Hope that clarifies it :)

andresgur commented 9 months ago

Regarding the bpt colors, they should have the same colors, if you look carefully same normalization and maps are used:

        cmap = mpl.cm.get_cmap(map)
        # apply offset to the minimum avoid very light colors
        norm = mpl.colors.Normalize(vmin=np.nanmin(bpt_data[region], 0) - 0.2,
                                     vmax=np.nanpercentile(bpt_data[region], 99))
        cmap = mpl.cm.get_cmap(map)
        norm = mpl.colors.Normalize(vmin=np.nanmin(region.data) - 0.2,
                                             vmax=np.nanpercentile(region.data, 99))

region --> returns a masked array region.data --> returns the unmasked array. The masked values will be NaNs, and then we use nanpercentile to filter out the nans, I can't remember why but using region and percentile with the masked array gave some issues, or NaNs, so I have found that generally is better to pass the array without the mask to numpy. First of all, why do you think this is necessary? I think some of the colors were too light, and I just modified how the coloring is done.

Regarding the error, was it working before? nanpercentile should ignore the NaN values in your array, perhaps they are all NaN? Otherwise if you can convince might be better to work with the mask array, let's go back to "region" but I suspect I changed because region (as opposed to region.data) was giving issues...

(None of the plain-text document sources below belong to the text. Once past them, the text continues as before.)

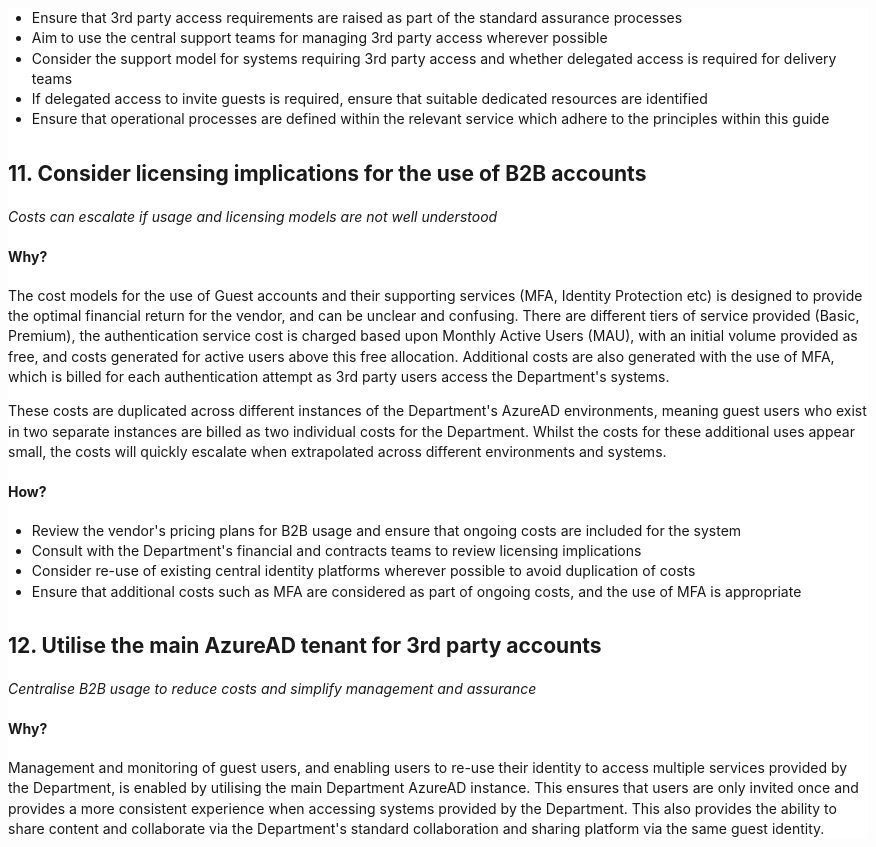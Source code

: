 -   Ensure that 3rd party access requirements are raised as part of the standard assurance processes
-   Aim to use the central support teams for managing 3rd party access wherever possible
-   Consider the support model for systems requiring 3rd party access and whether delegated access is required for delivery teams
-   If delegated access to invite guests is required, ensure that suitable dedicated resources are identified
-   Ensure that operational processes are defined within the relevant service which adhere to the principles within this guide

## 11. Consider licensing implications for the use of B2B accounts

*Costs can escalate if usage and licensing models are not well understood*

#### Why?

The cost models for the use of Guest accounts and their supporting services (MFA, Identity Protection etc) is designed to provide the optimal financial return for the vendor, and can be unclear and confusing. There are different tiers of service provided (Basic, Premium), the authentication service cost is charged based upon Monthly Active Users (MAU), with an initial volume provided as free, and costs generated for active users above this free allocation. Additional costs are also generated with the use of MFA, which is billed for each authentication attempt as 3rd party users access the Department's systems.

These costs are duplicated across different instances of the Department's AzureAD environments, meaning guest users who exist in two separate instances are billed as two individual costs for the Department. Whilst the costs for these additional uses appear small, the costs will quickly escalate when extrapolated across different environments and systems.

#### How?

-   Review the vendor's pricing plans for B2B usage and ensure that ongoing costs are included for the system
-   Consult with the Department's financial and contracts teams to review licensing implications
-   Consider re-use of existing central identity platforms wherever possible to avoid duplication of costs
-   Ensure that additional costs such as MFA are considered as part of ongoing costs, and the use of MFA is appropriate


## 12. Utilise the main AzureAD tenant for 3rd party accounts

*Centralise B2B usage to reduce costs and simplify management and assurance*

#### Why?
Management and monitoring of guest users, and enabling users to re-use their identity to access multiple services provided by the Department, is enabled by utilising the main Department AzureAD instance. This ensures that users are only invited once and provides a more consistent experience when accessing systems provided by the Department. This also provides the ability to share content and collaborate via the Department's standard collaboration and sharing platform via the same guest identity.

nastiaki commented 9 months ago

Ok, thanks, I understand the idea. The thing is that since region is the masked array where all the points that don't correspond to the BPT region are masked, using the unmasked array region.data means using an array with values corresponding to all the BPT regions. That is why in your code vmin and vmax always have the same values for the 4 BPT regions for the maps:

    cmap = mpl.cm.get_cmap(map)
    norm = mpl.colors.Normalize(vmin=np.nanmin(region.data) - 0.2,
                                         vmax=np.nanpercentile(region.data, 99)) 

unlike for the diagrams, where the code works well.

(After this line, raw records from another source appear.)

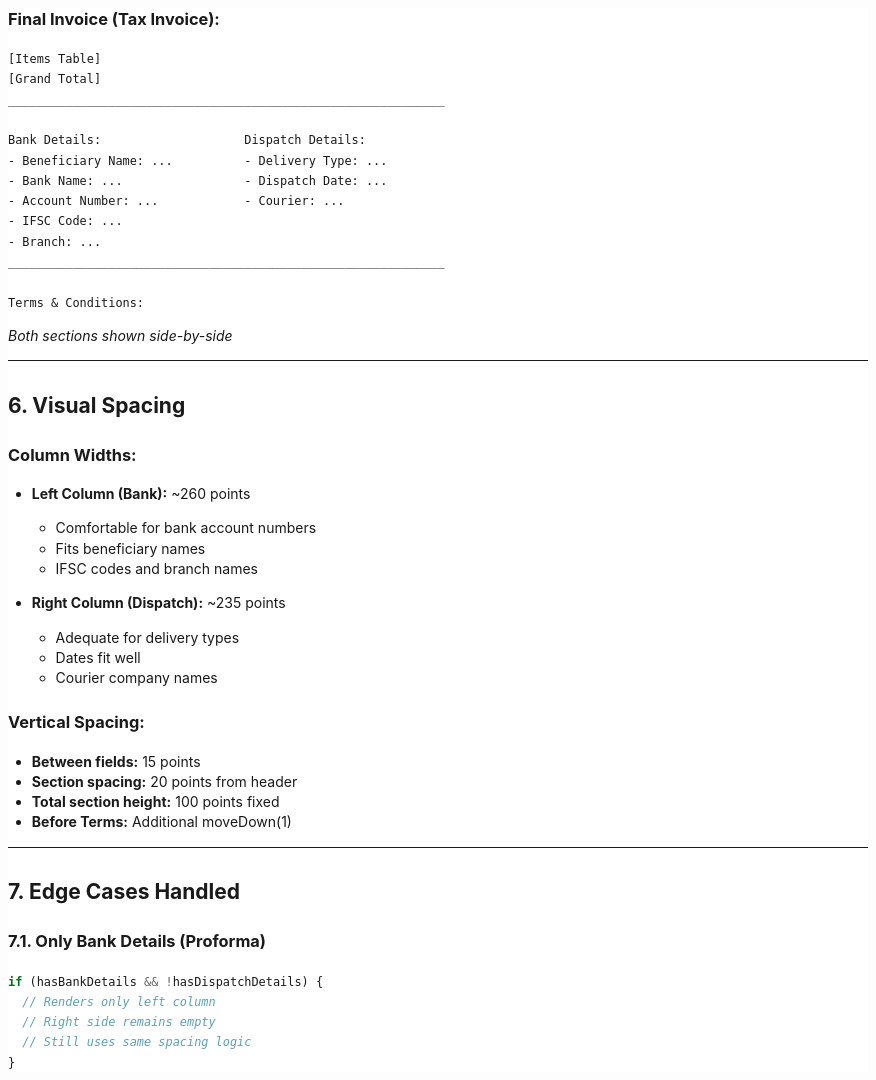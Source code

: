 ### Final Invoice (Tax Invoice):
```
[Items Table]
[Grand Total]
_____________________________________________________________

Bank Details:                    Dispatch Details:
- Beneficiary Name: ...          - Delivery Type: ...
- Bank Name: ...                 - Dispatch Date: ...
- Account Number: ...            - Courier: ...
- IFSC Code: ...
- Branch: ...
_____________________________________________________________

Terms & Conditions:
```
*Both sections shown side-by-side*

---

## 6. Visual Spacing

### Column Widths:
- **Left Column (Bank):** ~260 points
  - Comfortable for bank account numbers
  - Fits beneficiary names
  - IFSC codes and branch names

- **Right Column (Dispatch):** ~235 points
  - Adequate for delivery types
  - Dates fit well
  - Courier company names

### Vertical Spacing:
- **Between fields:** 15 points
- **Section spacing:** 20 points from header
- **Total section height:** 100 points fixed
- **Before Terms:** Additional moveDown(1)

---

## 7. Edge Cases Handled

### 7.1. Only Bank Details (Proforma)
```javascript
if (hasBankDetails && !hasDispatchDetails) {
  // Renders only left column
  // Right side remains empty
  // Still uses same spacing logic
}
```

However, using region with nanpercentile doesn't work, because this function works poorly with masked arrays, which is probably why you changed this. I have created a pull request with a solution to this isssue.

andresgur commented 9 months ago

ok I see the issue now and what you said it's probably why I reverted to region.data (without checking the aforementioned issue).

I like the new solution but I wonder whether there'd be a way to fix this without having to resort to sort of masking the array twice (or reducing the array to the appropriate regions and then masking it for plotting purposes).

I propose to use the mask as it was, and pass region.compressed() (https://numpy.org/doc/stable/reference/generated/numpy.ma.compressed.html) for the color normalization calculation. This returns the elements of the array where the mask is true. We might need to invert the mask but you get the idea.

  1. Mask the array
  2. Pass compressed to color normalization
  3. Plot with the masked array

So only one filtering is done, do you agree this is better/more compact?

nastiaki commented 9 months ago

I agree, I didn't know about this function, thank you! I will replace the corresponding line.